Saat hubungan mulai terasa semakin dekat dan serius, beberapa orang justru merasakan dorongan untuk menarik diri secara emosional. Perasaan ini muncul tanpa diduga, ketika seharusnya hubungan melangkah ke tahap yang lebih dalam. Seseorang yang mengalami hal ini merasa seperti membutuhkan jarak untuk menjaga keterikatan. Munculnya keinginan untuk menjauh saat hubungan semakin serius dapat disebabkan oleh avoidant attachment atau pola keterikatan menghindar. Pola keterikatan ini biasanya dimulai sejak masa kanak-kanak, terutama pada individu yang tidak menerima respons emosional yang sensitif dari orang tua atau pengasuhnya.
Gaya keterikatan menghindar ini tidak hanya berdampak pada masa kecil, tetapi juga dapat membawa pengaruh hingga dewasa. Beberapa ciri-ciri avoidant attachment saat dewasa antara lain menghindari kedekatan emosional dalam hubungan, merasa terganggu jika pasangan terlalu clingy, cenderung menyelesaikan masalah sendiri, menekan perasaan negatif, dan takut ditolak sehingga menjaga jarak emosional. Penelitian menunjukkan bahwa gaya keterikatan ini dapat berdampak pada kualitas hubungan di usia lanjut, seperti yang terlihat dalam sebuah studi di Hong Kong.

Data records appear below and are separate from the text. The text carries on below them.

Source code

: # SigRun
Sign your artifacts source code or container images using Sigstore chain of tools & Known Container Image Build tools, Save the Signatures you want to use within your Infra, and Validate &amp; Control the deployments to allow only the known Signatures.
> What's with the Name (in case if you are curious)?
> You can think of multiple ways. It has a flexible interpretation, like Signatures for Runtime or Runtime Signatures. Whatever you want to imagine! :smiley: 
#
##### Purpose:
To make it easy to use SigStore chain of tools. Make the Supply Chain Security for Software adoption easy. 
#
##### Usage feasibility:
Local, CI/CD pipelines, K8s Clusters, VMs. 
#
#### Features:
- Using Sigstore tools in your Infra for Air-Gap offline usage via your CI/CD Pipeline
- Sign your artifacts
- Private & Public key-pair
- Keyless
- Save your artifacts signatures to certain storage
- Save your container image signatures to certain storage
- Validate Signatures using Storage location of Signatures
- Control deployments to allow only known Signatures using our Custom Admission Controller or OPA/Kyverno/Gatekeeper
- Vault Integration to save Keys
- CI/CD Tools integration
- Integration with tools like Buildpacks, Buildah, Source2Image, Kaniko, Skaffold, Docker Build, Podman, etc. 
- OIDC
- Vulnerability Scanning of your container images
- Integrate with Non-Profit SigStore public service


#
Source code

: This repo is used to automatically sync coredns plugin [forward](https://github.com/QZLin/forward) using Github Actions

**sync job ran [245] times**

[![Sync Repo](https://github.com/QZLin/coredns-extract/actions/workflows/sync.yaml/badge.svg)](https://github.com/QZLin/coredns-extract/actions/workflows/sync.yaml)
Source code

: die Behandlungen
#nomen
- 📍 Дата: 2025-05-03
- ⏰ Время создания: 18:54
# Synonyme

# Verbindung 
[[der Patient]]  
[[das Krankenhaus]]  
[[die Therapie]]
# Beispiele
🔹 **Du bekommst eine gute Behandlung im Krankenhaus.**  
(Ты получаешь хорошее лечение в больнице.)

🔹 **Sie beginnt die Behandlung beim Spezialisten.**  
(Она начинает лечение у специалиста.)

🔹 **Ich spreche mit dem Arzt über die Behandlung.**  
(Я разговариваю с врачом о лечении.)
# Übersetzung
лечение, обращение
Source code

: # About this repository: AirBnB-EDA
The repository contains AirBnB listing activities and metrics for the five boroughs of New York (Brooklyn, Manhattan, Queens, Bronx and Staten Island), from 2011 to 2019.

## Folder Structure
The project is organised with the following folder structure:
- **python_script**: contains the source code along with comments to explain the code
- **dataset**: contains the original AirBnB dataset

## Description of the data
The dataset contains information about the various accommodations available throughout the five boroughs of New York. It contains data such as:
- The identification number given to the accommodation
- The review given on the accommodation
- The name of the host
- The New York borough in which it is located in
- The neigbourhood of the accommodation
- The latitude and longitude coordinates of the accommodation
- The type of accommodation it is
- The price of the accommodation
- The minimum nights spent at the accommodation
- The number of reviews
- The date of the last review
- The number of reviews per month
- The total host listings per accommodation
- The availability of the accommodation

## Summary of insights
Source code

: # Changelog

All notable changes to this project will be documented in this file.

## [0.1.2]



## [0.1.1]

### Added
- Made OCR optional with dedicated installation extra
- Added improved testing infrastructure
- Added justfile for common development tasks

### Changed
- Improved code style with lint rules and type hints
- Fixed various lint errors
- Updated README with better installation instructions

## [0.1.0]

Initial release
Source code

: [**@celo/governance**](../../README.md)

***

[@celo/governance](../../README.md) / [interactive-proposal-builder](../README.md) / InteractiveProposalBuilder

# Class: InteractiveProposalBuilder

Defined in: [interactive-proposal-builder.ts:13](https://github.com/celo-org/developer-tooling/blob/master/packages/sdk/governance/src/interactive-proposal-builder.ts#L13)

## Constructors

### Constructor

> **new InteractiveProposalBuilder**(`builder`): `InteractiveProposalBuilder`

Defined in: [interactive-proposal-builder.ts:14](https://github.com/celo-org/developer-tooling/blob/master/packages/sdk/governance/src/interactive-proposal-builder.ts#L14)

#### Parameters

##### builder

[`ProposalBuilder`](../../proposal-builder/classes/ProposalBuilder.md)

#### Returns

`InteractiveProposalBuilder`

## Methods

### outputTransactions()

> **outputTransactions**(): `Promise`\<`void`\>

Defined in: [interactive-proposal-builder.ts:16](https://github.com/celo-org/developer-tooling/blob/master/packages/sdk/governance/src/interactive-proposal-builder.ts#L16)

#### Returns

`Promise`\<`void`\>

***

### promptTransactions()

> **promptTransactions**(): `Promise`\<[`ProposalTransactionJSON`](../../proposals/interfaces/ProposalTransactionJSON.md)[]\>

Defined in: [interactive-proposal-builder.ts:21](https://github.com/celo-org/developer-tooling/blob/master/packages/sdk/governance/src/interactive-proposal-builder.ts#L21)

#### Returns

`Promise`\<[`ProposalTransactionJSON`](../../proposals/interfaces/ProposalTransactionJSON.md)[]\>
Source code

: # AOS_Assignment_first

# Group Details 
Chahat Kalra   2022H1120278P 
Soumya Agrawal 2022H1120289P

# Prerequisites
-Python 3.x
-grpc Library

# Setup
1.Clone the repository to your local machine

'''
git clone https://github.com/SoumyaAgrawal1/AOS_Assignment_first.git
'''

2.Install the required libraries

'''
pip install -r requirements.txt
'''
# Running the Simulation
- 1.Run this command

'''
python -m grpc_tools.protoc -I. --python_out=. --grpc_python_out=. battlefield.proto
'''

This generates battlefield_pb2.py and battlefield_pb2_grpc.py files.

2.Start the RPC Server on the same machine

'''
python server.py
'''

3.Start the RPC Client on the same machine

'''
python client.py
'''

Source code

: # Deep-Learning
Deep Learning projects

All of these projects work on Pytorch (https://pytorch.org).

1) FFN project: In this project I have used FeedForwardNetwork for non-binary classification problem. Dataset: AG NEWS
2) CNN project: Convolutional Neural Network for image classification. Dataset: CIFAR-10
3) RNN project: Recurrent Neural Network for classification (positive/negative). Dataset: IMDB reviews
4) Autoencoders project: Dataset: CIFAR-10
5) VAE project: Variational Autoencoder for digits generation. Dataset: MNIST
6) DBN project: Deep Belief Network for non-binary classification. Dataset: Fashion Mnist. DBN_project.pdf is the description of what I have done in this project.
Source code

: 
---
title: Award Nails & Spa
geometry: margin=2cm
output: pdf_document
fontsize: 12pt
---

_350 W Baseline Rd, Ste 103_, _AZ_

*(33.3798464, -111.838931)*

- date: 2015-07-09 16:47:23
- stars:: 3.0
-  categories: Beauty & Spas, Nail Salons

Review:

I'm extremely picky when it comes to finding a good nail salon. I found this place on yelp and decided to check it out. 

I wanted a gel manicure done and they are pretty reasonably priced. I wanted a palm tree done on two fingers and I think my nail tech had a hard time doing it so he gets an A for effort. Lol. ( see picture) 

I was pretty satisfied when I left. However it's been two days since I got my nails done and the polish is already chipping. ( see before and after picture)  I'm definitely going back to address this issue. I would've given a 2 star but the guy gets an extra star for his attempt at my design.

Avoidant attachment umumnya berkembang akibat pengalaman penolakan atau pengabaian emosional saat masa kecil. Beberapa faktor yang dapat menyebabkan pola keterikatan ini antara lain orang tua yang kurang memahami kebutuhan emosional anak, kurangnya empati dari pengasuh, orang tua merasa terbebani dengan tanggung jawab mengasuh, dan orang tua dengan gaya keterikatan yang menghindar. Anak-anak yang mengalami avoidant attachment belajar untuk menahan diri dalam mengekspresikan kebutuhan emosional dan cenderung bergantung pada diri sendiri. Mereka juga bisa kehilangan koneksi dengan emosi mereka sendiri dan menganggap pola keterikatan sebagai sesuatu yang berisiko.